じつは、こんどの新居、非常に気に入っているコトがひとつある。
それは「家賃の安さ」だ。
なにしろ「月18,000円ポッキリ」っすよ!
1日たった600円で、雨風しのげて、便所風呂付きアパートっすよ!
いやあ、むかしは、ウチに風呂なんて付いてなかったよな。
そうそう、19歳のとき、ちょっとだけ「風呂無し、共同便所」アパートに住んどった。
むかしはそんなモンやろ?
でもさ、そのころでも18,000円じゃなかったと思う。
ちなみに、そのアパートを契約するときに、生まれてはじめて「ハンコ」を買った。
100円だった。

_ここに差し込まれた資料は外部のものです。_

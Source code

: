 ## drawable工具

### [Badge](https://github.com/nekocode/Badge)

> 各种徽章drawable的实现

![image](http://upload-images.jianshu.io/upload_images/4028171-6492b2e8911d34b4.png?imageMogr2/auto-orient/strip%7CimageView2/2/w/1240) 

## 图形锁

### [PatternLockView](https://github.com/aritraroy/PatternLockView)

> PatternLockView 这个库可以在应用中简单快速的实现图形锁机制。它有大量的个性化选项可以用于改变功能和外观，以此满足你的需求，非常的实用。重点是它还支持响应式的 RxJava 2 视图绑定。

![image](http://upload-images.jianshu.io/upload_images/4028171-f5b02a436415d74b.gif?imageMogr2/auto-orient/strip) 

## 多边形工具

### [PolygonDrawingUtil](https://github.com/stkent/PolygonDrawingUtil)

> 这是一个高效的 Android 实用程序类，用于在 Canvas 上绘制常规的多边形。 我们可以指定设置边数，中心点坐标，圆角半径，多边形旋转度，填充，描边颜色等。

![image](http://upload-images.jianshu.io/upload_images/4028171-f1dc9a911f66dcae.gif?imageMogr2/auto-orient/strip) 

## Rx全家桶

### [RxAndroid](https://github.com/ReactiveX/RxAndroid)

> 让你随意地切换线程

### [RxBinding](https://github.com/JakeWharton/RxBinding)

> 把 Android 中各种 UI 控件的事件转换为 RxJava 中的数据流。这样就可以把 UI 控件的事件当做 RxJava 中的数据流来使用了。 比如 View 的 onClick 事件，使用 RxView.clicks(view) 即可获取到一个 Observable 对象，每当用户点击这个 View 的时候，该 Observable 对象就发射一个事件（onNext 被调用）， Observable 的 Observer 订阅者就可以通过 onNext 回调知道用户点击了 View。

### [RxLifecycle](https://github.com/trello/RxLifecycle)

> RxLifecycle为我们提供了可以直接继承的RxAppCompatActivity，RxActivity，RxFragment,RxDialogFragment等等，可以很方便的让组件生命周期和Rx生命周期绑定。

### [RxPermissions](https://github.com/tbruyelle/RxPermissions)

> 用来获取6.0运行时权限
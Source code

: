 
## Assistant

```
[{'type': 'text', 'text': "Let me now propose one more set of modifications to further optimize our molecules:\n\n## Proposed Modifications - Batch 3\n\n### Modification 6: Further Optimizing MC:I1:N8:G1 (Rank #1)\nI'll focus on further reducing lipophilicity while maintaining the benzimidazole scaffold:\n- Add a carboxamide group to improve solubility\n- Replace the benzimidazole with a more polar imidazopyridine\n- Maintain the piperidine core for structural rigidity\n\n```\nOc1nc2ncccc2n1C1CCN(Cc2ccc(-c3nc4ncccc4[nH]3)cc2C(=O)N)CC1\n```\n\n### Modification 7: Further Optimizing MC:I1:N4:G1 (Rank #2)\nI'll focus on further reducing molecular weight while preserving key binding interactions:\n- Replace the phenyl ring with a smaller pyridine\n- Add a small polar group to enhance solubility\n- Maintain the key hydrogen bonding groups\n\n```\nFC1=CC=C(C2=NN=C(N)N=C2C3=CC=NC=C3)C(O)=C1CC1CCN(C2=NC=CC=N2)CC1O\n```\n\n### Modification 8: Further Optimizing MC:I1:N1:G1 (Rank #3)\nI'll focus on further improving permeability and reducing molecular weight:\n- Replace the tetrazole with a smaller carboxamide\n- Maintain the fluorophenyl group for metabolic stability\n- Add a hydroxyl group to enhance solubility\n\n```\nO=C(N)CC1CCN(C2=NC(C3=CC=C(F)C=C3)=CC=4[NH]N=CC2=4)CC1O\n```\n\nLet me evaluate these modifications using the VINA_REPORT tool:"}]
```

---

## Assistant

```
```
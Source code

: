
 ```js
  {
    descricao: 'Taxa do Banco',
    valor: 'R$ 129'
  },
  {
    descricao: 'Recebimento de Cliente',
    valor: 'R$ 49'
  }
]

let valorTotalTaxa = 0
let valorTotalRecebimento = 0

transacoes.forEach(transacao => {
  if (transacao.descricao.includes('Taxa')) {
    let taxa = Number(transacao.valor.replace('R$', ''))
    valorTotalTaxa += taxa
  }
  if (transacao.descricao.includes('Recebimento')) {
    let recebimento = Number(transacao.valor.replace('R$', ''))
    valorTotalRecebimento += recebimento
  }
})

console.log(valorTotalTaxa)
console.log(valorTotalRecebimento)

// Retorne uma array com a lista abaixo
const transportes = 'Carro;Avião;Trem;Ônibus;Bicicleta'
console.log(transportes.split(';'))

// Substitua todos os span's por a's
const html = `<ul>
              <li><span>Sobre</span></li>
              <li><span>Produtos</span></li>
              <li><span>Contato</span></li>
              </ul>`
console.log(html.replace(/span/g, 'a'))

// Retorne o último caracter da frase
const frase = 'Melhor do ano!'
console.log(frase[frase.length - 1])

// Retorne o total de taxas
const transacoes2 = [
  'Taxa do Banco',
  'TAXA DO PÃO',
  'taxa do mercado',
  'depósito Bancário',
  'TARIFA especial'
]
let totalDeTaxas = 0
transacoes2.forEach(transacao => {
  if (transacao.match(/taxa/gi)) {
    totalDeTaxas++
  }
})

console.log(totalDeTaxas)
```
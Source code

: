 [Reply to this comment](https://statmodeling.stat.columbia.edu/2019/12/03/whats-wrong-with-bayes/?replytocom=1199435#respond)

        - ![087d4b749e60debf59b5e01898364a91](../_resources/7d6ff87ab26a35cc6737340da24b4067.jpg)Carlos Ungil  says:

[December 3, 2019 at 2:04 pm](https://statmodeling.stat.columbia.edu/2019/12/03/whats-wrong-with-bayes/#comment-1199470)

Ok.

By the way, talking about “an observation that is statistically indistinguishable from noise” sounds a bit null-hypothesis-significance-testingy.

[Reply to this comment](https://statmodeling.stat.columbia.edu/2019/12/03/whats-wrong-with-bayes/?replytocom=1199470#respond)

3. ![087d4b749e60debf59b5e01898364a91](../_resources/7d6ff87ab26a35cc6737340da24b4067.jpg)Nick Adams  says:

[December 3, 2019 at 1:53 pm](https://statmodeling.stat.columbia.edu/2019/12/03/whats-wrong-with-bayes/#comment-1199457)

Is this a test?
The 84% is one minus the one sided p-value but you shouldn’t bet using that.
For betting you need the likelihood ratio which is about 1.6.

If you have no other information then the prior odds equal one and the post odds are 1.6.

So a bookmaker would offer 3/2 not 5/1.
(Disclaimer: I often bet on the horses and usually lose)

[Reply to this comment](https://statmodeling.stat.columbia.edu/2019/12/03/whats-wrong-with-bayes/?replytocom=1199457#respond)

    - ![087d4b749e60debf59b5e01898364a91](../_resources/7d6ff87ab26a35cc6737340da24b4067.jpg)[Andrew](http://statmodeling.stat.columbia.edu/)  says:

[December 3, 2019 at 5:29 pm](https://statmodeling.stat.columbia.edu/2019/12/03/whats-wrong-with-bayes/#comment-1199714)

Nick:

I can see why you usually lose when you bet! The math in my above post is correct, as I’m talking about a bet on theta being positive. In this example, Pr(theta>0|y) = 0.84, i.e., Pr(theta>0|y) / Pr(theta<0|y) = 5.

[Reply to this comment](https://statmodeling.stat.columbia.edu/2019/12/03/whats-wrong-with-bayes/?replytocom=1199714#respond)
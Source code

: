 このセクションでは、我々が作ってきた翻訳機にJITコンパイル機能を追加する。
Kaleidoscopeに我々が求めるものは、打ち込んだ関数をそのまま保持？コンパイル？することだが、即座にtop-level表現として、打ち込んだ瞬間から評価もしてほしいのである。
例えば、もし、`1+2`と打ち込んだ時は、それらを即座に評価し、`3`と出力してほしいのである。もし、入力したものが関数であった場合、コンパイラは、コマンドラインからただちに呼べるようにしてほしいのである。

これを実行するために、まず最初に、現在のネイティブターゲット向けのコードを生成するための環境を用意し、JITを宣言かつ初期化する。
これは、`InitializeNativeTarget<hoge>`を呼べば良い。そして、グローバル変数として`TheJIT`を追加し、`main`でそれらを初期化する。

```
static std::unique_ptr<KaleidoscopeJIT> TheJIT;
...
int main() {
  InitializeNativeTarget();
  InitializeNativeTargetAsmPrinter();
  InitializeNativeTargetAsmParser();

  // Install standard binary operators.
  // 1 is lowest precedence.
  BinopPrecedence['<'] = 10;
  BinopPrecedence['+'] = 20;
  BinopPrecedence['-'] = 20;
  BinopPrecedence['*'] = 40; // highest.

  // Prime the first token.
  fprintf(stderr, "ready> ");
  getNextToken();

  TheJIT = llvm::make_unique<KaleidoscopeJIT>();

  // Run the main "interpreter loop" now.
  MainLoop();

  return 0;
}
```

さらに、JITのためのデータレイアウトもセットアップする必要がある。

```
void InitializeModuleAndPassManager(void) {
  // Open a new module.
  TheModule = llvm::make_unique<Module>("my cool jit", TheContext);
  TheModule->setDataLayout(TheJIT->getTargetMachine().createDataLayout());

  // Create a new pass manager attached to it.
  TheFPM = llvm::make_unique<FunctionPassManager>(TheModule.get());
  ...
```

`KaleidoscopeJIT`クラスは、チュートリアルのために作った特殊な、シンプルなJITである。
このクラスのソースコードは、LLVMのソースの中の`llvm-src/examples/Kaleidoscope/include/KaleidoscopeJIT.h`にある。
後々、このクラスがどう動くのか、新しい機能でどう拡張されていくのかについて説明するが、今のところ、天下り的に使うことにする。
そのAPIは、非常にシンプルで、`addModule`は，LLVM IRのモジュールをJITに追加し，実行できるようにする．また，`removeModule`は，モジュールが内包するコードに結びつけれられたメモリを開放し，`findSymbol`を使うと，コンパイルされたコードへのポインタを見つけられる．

消費税なんておまへん。
で、どういうわけか、私は「ハンコなるもの」にまったく興味がない。
だから、そのときの100円ハンコを、それ以来ずーっと使い回している。
銀行印も実印も借金も、すべてそのハンコで統一してきて、気がついたら42年が経過。
私の保有している物品のなかで「現存する最古の物体」が、その100円ハンコである。
いい具合にアメ色に変色しており、こうなるとなかなかに愛着すら湧いてきた。
棺桶に入れてもらおう、頼むぞ、T子ちゃん!
いったい、このハンコでなんぼ借金してきたやら。
ま、踏み倒したヤツもようけあるけど。
借金取りの仕事してたから、「踏み倒し方」もくわしいのさ。
んで、新居の流しが詰まってる件ね。
ま、家賃18,000円だと、寛容になれるもんだ。
しかも、3点ユニットバスは、ちゃーんと水が流れるのよ!
詰まって本格的に困るのは便所だけど、それはジャバジャバ流れるから、流しぐらいええやんか?
便所で思い出したが、なんかだれかが書いてたベートーベンの伝記がおましてな。
ツェルニーって、ベートーベンの弟子でしょ?
そのツェルニーがまだ子どものころ、父親に連れられて、はじめてベートーベンの部屋を訪れたときのこと、あとでツェルニー自身が書いてたのよ。
そしたら、ベートーベンの部屋の片隅に、いまでいう「ポータブルトイレ」が置いてあったと。
私、それ読んだとき、あ、そうか、19世紀初頭(たぶん)なんて、水洗便所も下水道もまだなかったんだなって、感慨深かった。
てか、1931年生まれのピアニスト、ブレンデルが若いころでも、水道ない部屋だから、バケツで水汲みタイヘンっちゅーから、私がこんなに最新設備を使えるだなんて、まるで王侯貴族のようである。
ええ、ですから、あたくし、まるで公爵夫人のように鷹揚に、こんどのアパートの大家さんに、お電話を差し上げましたの。